What began partly as a punishment for skipping school has earned 17-year-old Jacquie Stafford the title Youth of the Year for Boys & Girls Clubs of Tampa Bay.
By MICHELE MILLER
Published April 18, 2007
PORT RICHEY - Jacquie Stafford went into the interview wearing a nice pair of slacks and a button-down shirt - and feeling a little underdressed.
Turns out the seven other teenagers who were vying for the opportunity to be named Youth of the Year for Boys & Girls Clubs of Tampa Bay were all wearing suits.
"I was like, arggh!" said Stafford, 17, tossing back her long ash-blond hair and scrunching up her freckled face. "But I must have done something right when I went in there (for the interview) because I won."
After acing that interview in late February, Stafford was honored with the title of Youth of the Year for Tampa Bay.
On April 29, the Ridgewood High School senior will be in Miami, where she will compete against other local winners for the Florida state title and another $1,000 scholarship.

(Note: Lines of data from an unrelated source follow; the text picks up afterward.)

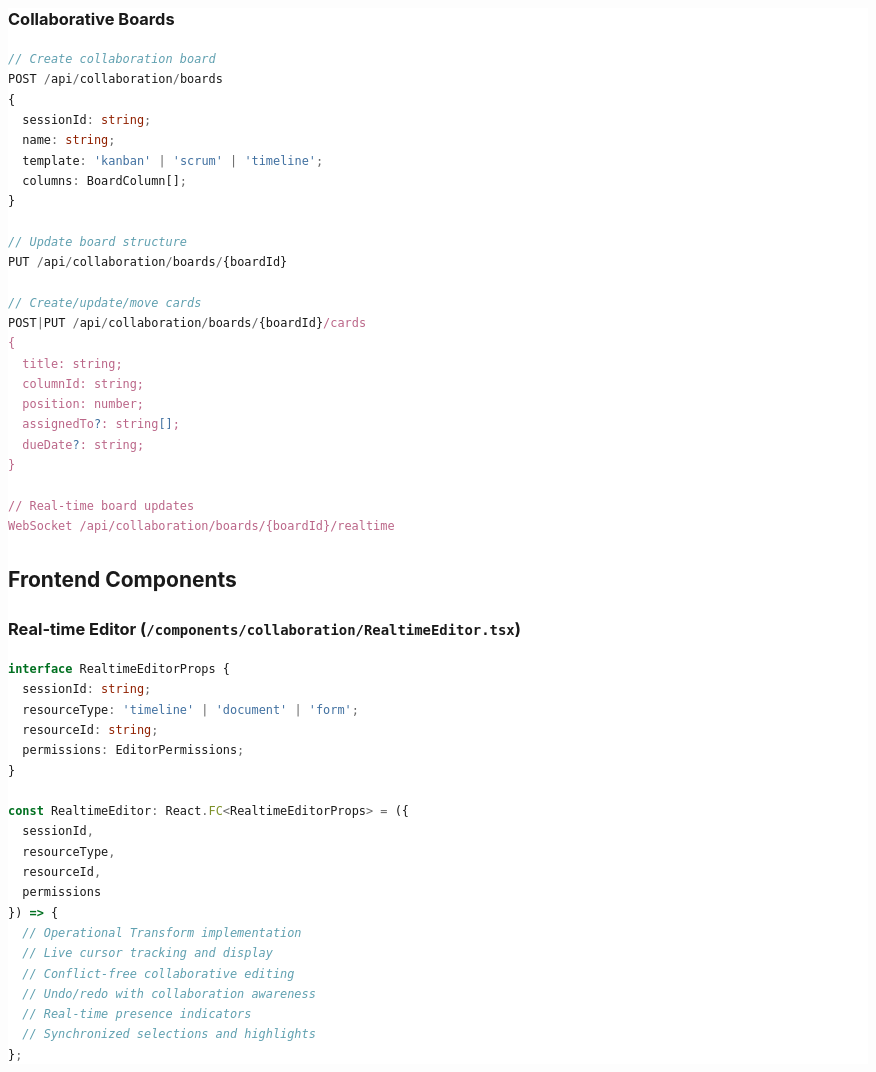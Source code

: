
 ```typescript
```

### Collaborative Boards
```typescript
// Create collaboration board
POST /api/collaboration/boards
{
  sessionId: string;
  name: string;
  template: 'kanban' | 'scrum' | 'timeline';
  columns: BoardColumn[];
}

// Update board structure
PUT /api/collaboration/boards/{boardId}

// Create/update/move cards
POST|PUT /api/collaboration/boards/{boardId}/cards
{
  title: string;
  columnId: string;
  position: number;
  assignedTo?: string[];
  dueDate?: string;
}

// Real-time board updates
WebSocket /api/collaboration/boards/{boardId}/realtime
```

## Frontend Components

### Real-time Editor (`/components/collaboration/RealtimeEditor.tsx`)
```typescript
interface RealtimeEditorProps {
  sessionId: string;
  resourceType: 'timeline' | 'document' | 'form';
  resourceId: string;
  permissions: EditorPermissions;
}

const RealtimeEditor: React.FC<RealtimeEditorProps> = ({
  sessionId,
  resourceType,
  resourceId,
  permissions
}) => {
  // Operational Transform implementation
  // Live cursor tracking and display
  // Conflict-free collaborative editing
  // Undo/redo with collaboration awareness
  // Real-time presence indicators
  // Synchronized selections and highlights
};
```
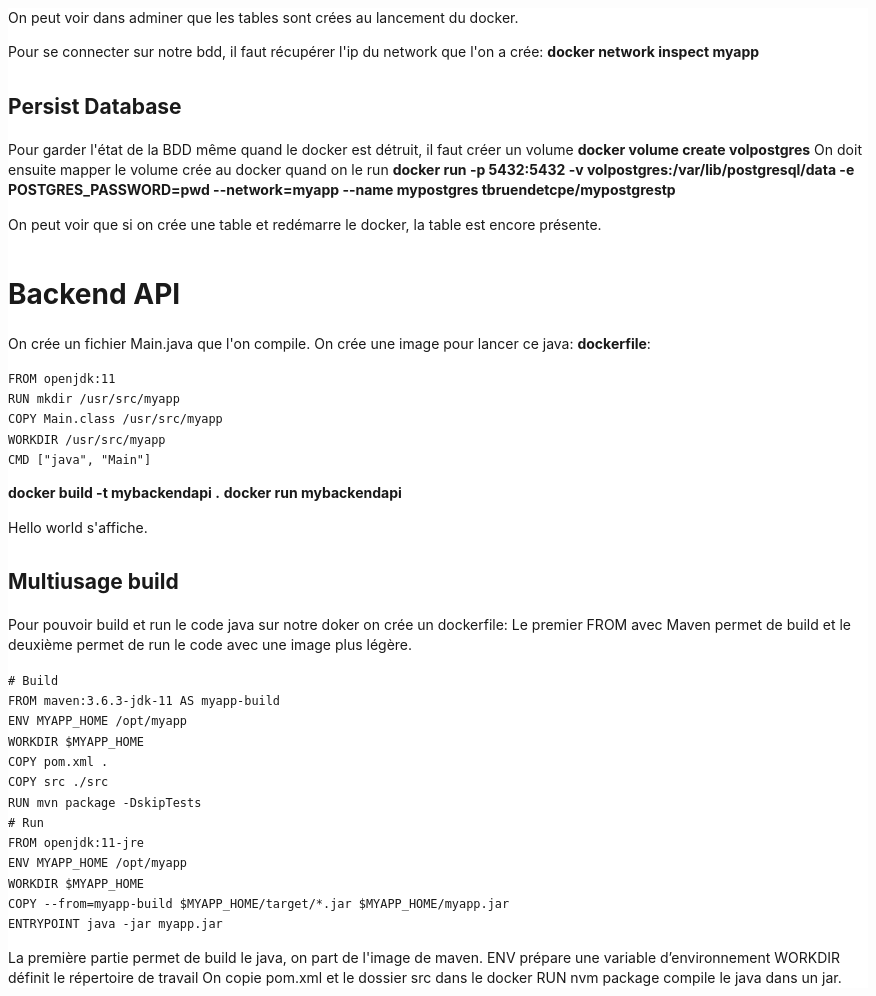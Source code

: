 On peut voir dans adminer que les tables sont crées au lancement du docker.

Pour se connecter sur notre bdd, il faut récupérer l'ip du network que l'on a crée:
**docker network inspect myapp**
## Persist Database
Pour garder l'état de la BDD même quand le docker est détruit, il faut créer un volume 
**docker volume create volpostgres** 
On doit ensuite mapper le volume crée au docker quand on le run
**docker run -p 5432:5432 -v volpostgres:/var/lib/postgresql/data -e POSTGRES_PASSWORD=pwd --network=myapp  --name mypostgres tbruendetcpe/mypostgrestp**

On peut voir que si on crée une table et redémarre le docker, la table est encore présente.
# Backend API

On crée un fichier Main.java que l'on compile.
On crée une image pour lancer ce java:
**dockerfile**:

    FROM openjdk:11
    RUN mkdir /usr/src/myapp
    COPY Main.class /usr/src/myapp
    WORKDIR /usr/src/myapp
    CMD ["java", "Main"]

**docker build -t  mybackendapi .**
**docker run mybackendapi**

Hello world s'affiche.

## Multiusage build
Pour pouvoir build et run le code java sur notre doker on crée un dockerfile:
Le premier FROM avec Maven permet de build et le deuxième permet de run le code avec une image plus légère. 

    # Build
    FROM maven:3.6.3-jdk-11 AS myapp-build
    ENV MYAPP_HOME /opt/myapp
    WORKDIR $MYAPP_HOME
    COPY pom.xml .
    COPY src ./src
    RUN mvn package -DskipTests
    # Run
    FROM openjdk:11-jre
    ENV MYAPP_HOME /opt/myapp
    WORKDIR $MYAPP_HOME
    COPY --from=myapp-build $MYAPP_HOME/target/*.jar $MYAPP_HOME/myapp.jar
    ENTRYPOINT java -jar myapp.jar
La première partie permet de build le java, on part de l'image de maven.
ENV prépare une variable d’environnement 
WORKDIR définit le répertoire de travail
On copie pom.xml et le dossier src dans le docker
RUN nvm package compile le java dans un jar.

The prize money gets bigger if she moves on after that - $10,000 for the southeast regional title and $15,000 for national Youth of the Year.
The program, in existence since 1947, is sponsored by the Reader's Digest Foundation and honors youths throughout the country for their contributions to their families, their schools, the community and the Boys & Girls Club.
Her home life has sometimes been tumultuous, Stafford said. "I've been separated from my father since I was in sixth grade."
Stafford, who is the oldest child in her family, helps out often at home with chores and her three younger sisters.
She's also on a bowling team at LaneGlo North, where she bowls around a 145 and volunteers for various fundraising events.
Last summer she got a coaching license so she could help her peers. Recently, she's been preparing for upcoming youth bowling tournaments in Winter Haven and Orlando.
Stafford, who also likes to run in local 1K and 5K races, says she used to be into cheerleading but gave that up. At 5 feet 9, she says, "I'm too tall for that now."
The Port Richey Boys & Girls Club has been Stafford's afterschool hangout for the past three years. It's where she can be found five days a week starting a little after 2 p.m.
While other members play pool, she socializes a bit and awaits the arrival of younger kids from Bayonet Point Middle while music plays in the background.
"I love the environment," she says with a smile. "When the kids get here, it gets really loud."
Stafford says she ended up there because she needed volunteer hours, but also because her mom made her go after numerous bouts of skipping school when she was a sophomore.
"I got in so much trouble," she said. "The first time I got a referral, my mom said, 'You are volunteering.' "
"Now I can't stop."
So she spends countless volunteer hours planning car washes and bake sales as president of the club's Keystone Club. She also enjoys playing basketball and football with the middle school set or tutoring kids like 13-year-old Tyler Rhodes.
"She's awesome," said Tyler, who's had some tutoring in math and was named the Junior Youth of the Year at the Port Richey club. "She's talented in sports and academics. She's an overall good person."
"I like helping the kids," Stafford said. "When they get into bad things at school or they have problems at home, I just talk to them."
"She's a real positive role model," said club director Gary Moses, who nominated Stafford for the award. He hopes that her volunteer stint will evolve into a paying position at the club this summer.
That could help out with college expenses for Stafford, who has a 4.166 weighted grade point average at Ridgewood and hopes to attend Pasco-Hernando Community College, where she is currently dual-enrolled in a precalculus class.
"I've been applying for every scholarship I can," said Stafford, who also has her sights set on Florida State University in Tallahassee.
As for after that?
"Everybody's asking me that," she says. "And I have the same answer - I'm not really sure right now."
Whatever the case, Moses says , "The doors are wide open for her right now. She got her foot in there. Now she just has to keep going."